** Task goal **
The lines from the first line of the entries through the line containing "- **所属市场**: 上交所" are to be repeated exactly, with both of those lines included.
** Source data follows **
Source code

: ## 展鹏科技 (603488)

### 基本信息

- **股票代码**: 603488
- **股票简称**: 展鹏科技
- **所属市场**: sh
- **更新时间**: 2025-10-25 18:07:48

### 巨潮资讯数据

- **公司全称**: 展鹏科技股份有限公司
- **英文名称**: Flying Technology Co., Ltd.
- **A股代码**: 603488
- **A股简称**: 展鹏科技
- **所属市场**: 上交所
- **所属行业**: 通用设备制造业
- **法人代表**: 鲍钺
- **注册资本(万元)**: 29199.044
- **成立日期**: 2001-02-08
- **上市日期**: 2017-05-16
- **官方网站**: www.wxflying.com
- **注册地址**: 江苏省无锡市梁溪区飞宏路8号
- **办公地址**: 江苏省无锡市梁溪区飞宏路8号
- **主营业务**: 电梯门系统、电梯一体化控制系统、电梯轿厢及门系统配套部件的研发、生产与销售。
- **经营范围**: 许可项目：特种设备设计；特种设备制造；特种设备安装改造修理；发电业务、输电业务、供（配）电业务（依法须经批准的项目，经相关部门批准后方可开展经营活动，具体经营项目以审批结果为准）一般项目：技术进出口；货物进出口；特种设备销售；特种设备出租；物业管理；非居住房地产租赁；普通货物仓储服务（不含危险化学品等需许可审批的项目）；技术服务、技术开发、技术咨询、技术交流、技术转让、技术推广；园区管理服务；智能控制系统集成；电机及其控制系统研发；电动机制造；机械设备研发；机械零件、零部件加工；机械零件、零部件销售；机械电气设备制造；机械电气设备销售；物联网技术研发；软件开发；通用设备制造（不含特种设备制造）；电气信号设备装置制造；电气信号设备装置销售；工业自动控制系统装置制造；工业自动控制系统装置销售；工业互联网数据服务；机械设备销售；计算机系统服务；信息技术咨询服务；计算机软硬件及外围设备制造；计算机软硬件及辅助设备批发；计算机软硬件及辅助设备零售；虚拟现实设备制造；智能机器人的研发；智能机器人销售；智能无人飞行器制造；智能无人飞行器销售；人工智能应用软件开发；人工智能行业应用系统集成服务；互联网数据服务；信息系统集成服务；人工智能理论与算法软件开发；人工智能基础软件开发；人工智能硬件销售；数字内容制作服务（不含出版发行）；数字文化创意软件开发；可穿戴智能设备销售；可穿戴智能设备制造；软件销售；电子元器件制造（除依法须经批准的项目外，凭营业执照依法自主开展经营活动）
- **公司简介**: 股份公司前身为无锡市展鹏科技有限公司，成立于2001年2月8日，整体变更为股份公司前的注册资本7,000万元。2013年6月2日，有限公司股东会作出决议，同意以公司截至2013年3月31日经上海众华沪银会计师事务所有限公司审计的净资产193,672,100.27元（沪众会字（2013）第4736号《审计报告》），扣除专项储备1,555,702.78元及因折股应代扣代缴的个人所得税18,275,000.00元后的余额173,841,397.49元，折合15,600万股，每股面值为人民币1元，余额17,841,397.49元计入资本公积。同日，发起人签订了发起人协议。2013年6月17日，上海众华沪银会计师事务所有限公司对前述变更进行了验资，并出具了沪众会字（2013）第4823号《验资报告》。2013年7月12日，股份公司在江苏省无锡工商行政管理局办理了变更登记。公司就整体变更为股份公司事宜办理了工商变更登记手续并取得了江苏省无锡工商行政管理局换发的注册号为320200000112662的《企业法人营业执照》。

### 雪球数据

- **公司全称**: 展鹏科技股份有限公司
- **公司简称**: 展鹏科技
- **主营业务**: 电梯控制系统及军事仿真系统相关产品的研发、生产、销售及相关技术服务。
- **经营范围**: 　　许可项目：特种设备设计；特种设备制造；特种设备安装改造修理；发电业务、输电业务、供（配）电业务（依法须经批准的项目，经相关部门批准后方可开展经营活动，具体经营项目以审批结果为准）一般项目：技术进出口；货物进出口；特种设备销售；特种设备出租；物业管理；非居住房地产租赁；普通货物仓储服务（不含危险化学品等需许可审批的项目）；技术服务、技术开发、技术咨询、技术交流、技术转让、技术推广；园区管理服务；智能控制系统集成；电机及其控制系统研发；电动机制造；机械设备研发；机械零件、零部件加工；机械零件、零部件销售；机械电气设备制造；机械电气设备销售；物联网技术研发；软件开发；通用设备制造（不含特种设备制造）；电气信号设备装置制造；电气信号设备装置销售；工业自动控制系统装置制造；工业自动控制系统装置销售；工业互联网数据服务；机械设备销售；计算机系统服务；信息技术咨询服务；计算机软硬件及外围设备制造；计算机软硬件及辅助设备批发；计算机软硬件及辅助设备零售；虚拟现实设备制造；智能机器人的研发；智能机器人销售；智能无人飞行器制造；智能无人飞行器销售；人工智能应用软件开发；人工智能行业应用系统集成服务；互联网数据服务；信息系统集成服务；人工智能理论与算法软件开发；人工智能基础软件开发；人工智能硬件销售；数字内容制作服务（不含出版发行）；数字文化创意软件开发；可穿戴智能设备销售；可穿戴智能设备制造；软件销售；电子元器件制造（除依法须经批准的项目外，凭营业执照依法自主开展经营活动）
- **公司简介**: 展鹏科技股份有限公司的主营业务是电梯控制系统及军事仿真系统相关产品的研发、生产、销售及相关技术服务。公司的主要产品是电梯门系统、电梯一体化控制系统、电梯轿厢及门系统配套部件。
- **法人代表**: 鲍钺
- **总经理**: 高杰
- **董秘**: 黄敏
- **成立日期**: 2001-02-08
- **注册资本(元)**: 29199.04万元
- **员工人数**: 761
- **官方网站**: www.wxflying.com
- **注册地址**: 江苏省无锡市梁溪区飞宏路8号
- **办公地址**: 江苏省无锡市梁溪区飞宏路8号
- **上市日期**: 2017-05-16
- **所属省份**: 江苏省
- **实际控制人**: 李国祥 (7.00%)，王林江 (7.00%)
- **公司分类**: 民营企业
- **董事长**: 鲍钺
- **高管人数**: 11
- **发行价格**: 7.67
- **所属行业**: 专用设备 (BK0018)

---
** End of Source data **
** Written solution **
Source code

: ## 展鹏科技 (603488)

### 基本信息

- **股票代码**: 603488
- **股票简称**: 展鹏科技
- **所属市场**: sh
- **更新时间**: 2025-10-25 18:07:48

### 巨潮资讯数据

- **公司全称**: 展鹏科技股份有限公司
- **英文名称**: Flying Technology Co., Ltd.
- **A股代码**: 603488
- **A股简称**: 展鹏科技
- **所属市场**: 上交所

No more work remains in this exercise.